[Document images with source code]
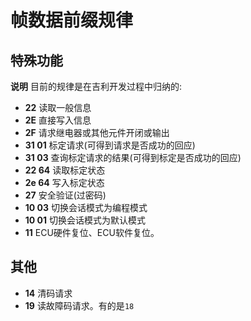 # 帧数据前缀规律

## 特殊功能

**说明** 目前的规律是在吉利开发过程中归纳的:

* **22** 读取一般信息
* **2E** 直接写入信息
* **2F** 请求继电器或其他元件开闭或输出
* **31 01** 标定请求(可得到请求是否成功的回应)
* **31 03** 查询标定请求的结果(可得到标定是否成功的回应)
* **22 64** 读取标定状态
* **2e 64** 写入标定状态
* **27** 安全验证(过密码)
* **10 03** 切换会话模式为编程模式
* **10 01** 切换会话模式为默认模式
* **11** ECU硬件复位、ECU软件复位。

## 其他
* **14** 清码请求
* **19** 读故障码请求。有的是`18`
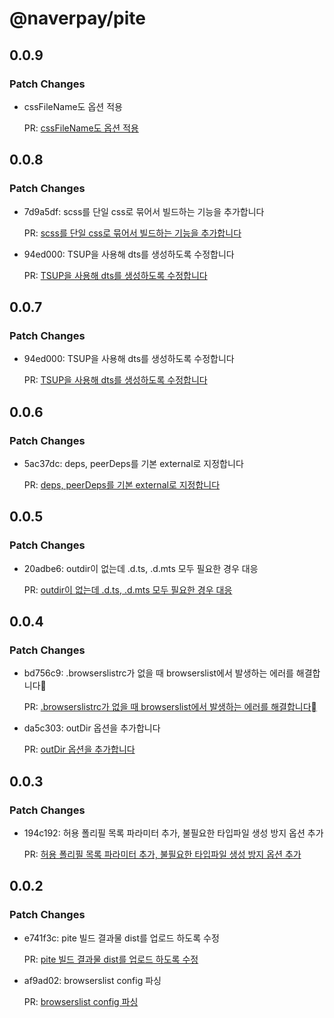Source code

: # @naverpay/pite

## 0.0.9

### Patch Changes

-   cssFileName도 옵션 적용

    PR: [cssFileName도 옵션 적용](https://github.com/NaverPayDev/pite/pull/33)

## 0.0.8

### Patch Changes

-   7d9a5df: scss를 단일 css로 묶어서 빌드하는 기능을 추가합니다

    PR: [scss를 단일 css로 묶어서 빌드하는 기능을 추가합니다](https://github.com/NaverPayDev/pite/pull/31)

-   94ed000: TSUP을 사용해 dts를 생성하도록 수정합니다

    PR: [TSUP을 사용해 dts를 생성하도록 수정합니다](https://github.com/NaverPayDev/pite/pull/29)

## 0.0.7

### Patch Changes

-   94ed000: TSUP을 사용해 dts를 생성하도록 수정합니다

    PR: [TSUP을 사용해 dts를 생성하도록 수정합니다](https://github.com/NaverPayDev/pite/pull/29)

## 0.0.6

### Patch Changes

-   5ac37dc: deps, peerDeps를 기본 external로 지정합니다

    PR: [deps, peerDeps를 기본 external로 지정합니다](https://github.com/NaverPayDev/pite/pull/23)

## 0.0.5

### Patch Changes

-   20adbe6: outdir이 없는데 .d.ts, .d.mts 모두 필요한 경우 대응

    PR: [outdir이 없는데 .d.ts, .d.mts 모두 필요한 경우 대응](https://github.com/NaverPayDev/pite/pull/21)

## 0.0.4

### Patch Changes

-   bd756c9: .browserslistrc가 없을 때 browserslist에서 발생하는 에러를 해결합니다

    PR: [.browserslistrc가 없을 때 browserslist에서 발생하는 에러를 해결합니다](https://github.com/NaverPayDev/pite/pull/18)

-   da5c303: outDir 옵션을 추가합니다

    PR: [outDir 옵션을 추가합니다](https://github.com/NaverPayDev/pite/pull/20)

## 0.0.3

### Patch Changes

-   194c192: 허용 폴리필 목록 파라미터 추가, 불필요한 타입파일 생성 방지 옵션 추가

    PR: [허용 폴리필 목록 파라미터 추가, 불필요한 타입파일 생성 방지 옵션 추가](https://github.com/NaverPayDev/pite/pull/16)

## 0.0.2

### Patch Changes

-   e741f3c: pite 빌드 결과물 dist를 업로드 하도록 수정

    PR: [pite 빌드 결과물 dist를 업로드 하도록 수정](https://github.com/NaverPayDev/pite/pull/3)

-   af9ad02: browserslist config 파싱

    PR: [browserslist config 파싱](https://github.com/NaverPayDev/pite/pull/10)
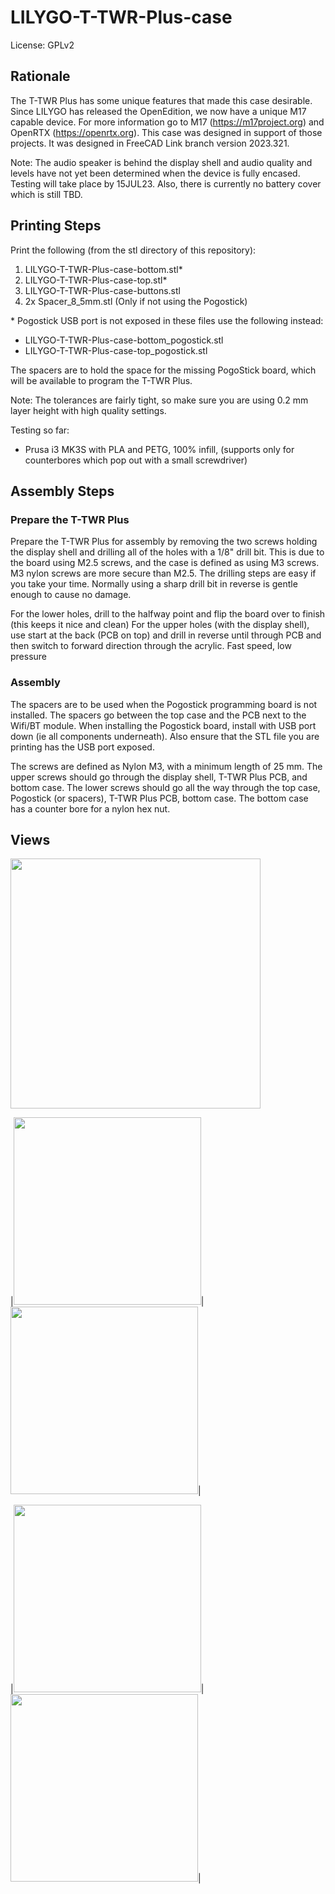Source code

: # LILYGO-T-TWR-Plus-case

License: GPLv2

## Rationale

The T-TWR Plus has some unique features that made this case desirable. Since LILYGO has released the OpenEdition, we now have a unique M17 capable device. For more information go to M17 (https://m17project.org) and OpenRTX (https://openrtx.org). This case was designed in support of those projects. It was designed in FreeCAD Link branch version 2023.321.

Note: The audio speaker is behind the display shell and audio quality and levels have not yet been determined when the device is fully encased. Testing will take place by 15JUL23. Also, there is currently no battery cover which is still TBD.

## Printing Steps

Print the following (from the stl directory of this repository):
1. LILYGO-T-TWR-Plus-case-bottom.stl*
2. LILYGO-T-TWR-Plus-case-top.stl*
3. LILYGO-T-TWR-Plus-case-buttons.stl
4. 2x Spacer_8_5mm.stl (Only if not using the Pogostick)

\* Pogostick USB port is not exposed in these files use the following instead:
* LILYGO-T-TWR-Plus-case-bottom_pogostick.stl
* LILYGO-T-TWR-Plus-case-top_pogostick.stl

The spacers are to hold the space for the missing PogoStick board, which will be available to program the T-TWR Plus.

Note: The tolerances are fairly tight, so make sure you are using 0.2 mm layer height with high quality settings.

Testing so far:
* Prusa i3 MK3S with PLA and PETG, 100% infill, (supports only for counterbores which pop out with a small screwdriver)

## Assembly Steps

### Prepare the T-TWR Plus
Prepare the T-TWR Plus for assembly by removing the two screws holding the display shell and drilling all of the holes with a 1/8" drill bit. This is due to the board using M2.5 screws, and the case is defined as using M3 screws. M3 nylon screws are more secure than M2.5. The drilling steps are easy if you take your time. Normally using a sharp drill bit in reverse is gentle enough to cause no damage.

For the lower holes, drill to the halfway point and flip the board over to finish (this keeps it nice and clean)
For the upper holes (with the display shell), use start at the back (PCB on top) and drill in reverse until through PCB and then switch to forward direction through the acrylic. Fast speed, low pressure

### Assembly

The spacers are to be used when the Pogostick programming board is not installed. The spacers go between the top case and the PCB next to the Wifi/BT module. When installing the Pogostick board, install with USB port down (ie all components underneath). Also ensure that the STL file you are printing has the USB port exposed.

The screws are defined as Nylon M3, with a minimum length of 25 mm. The upper screws should go through the display shell, T-TWR Plus PCB, and bottom case. The lower screws should go all the way through the top case, Pogostick (or spacers), T-TWR Plus PCB, bottom case. The bottom case has a counter bore for a nylon hex nut.

## Views

<img src="https://github.com/k5jae/LILYGO-T-TWR-Plus-case/blob/main/views/real_top.jpg" width="400">

|<img src="https://github.com/k5jae/LILYGO-T-TWR-Plus-case/blob/main/views/front_left.png" width="300">|
<img src="https://github.com/k5jae/LILYGO-T-TWR-Plus-case/blob/main/views/front_right.png" width="300">|

|<img src="https://github.com/k5jae/LILYGO-T-TWR-Plus-case/blob/main/views/rear_left.png" width="300">|
<img src="https://github.com/k5jae/LILYGO-T-TWR-Plus-case/blob/main/views/rear_right.png" width="300">|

*WORK REQUIRED:* When a line in the data above contains the string "holes", copy that line.

*SOLUTION FOR THIS PROBLEM:*
Prepare the T-TWR Plus for assembly by removing the two screws holding the display shell and drilling all of the holes with a 1/8" drill bit. This is due to the board using M2.5 screws, and the case is defined as using M3 screws. M3 nylon screws are more secure than M2.5. The drilling steps are easy if you take your time. Normally using a sharp drill bit in reverse is gentle enough to cause no damage.
For the lower holes, drill to the halfway point and flip the board over to finish (this keeps it nice and clean)
For the upper holes (with the display shell), use start at the back (PCB on top) and drill in reverse until through PCB and then switch to forward direction through the acrylic. Fast speed, low pressure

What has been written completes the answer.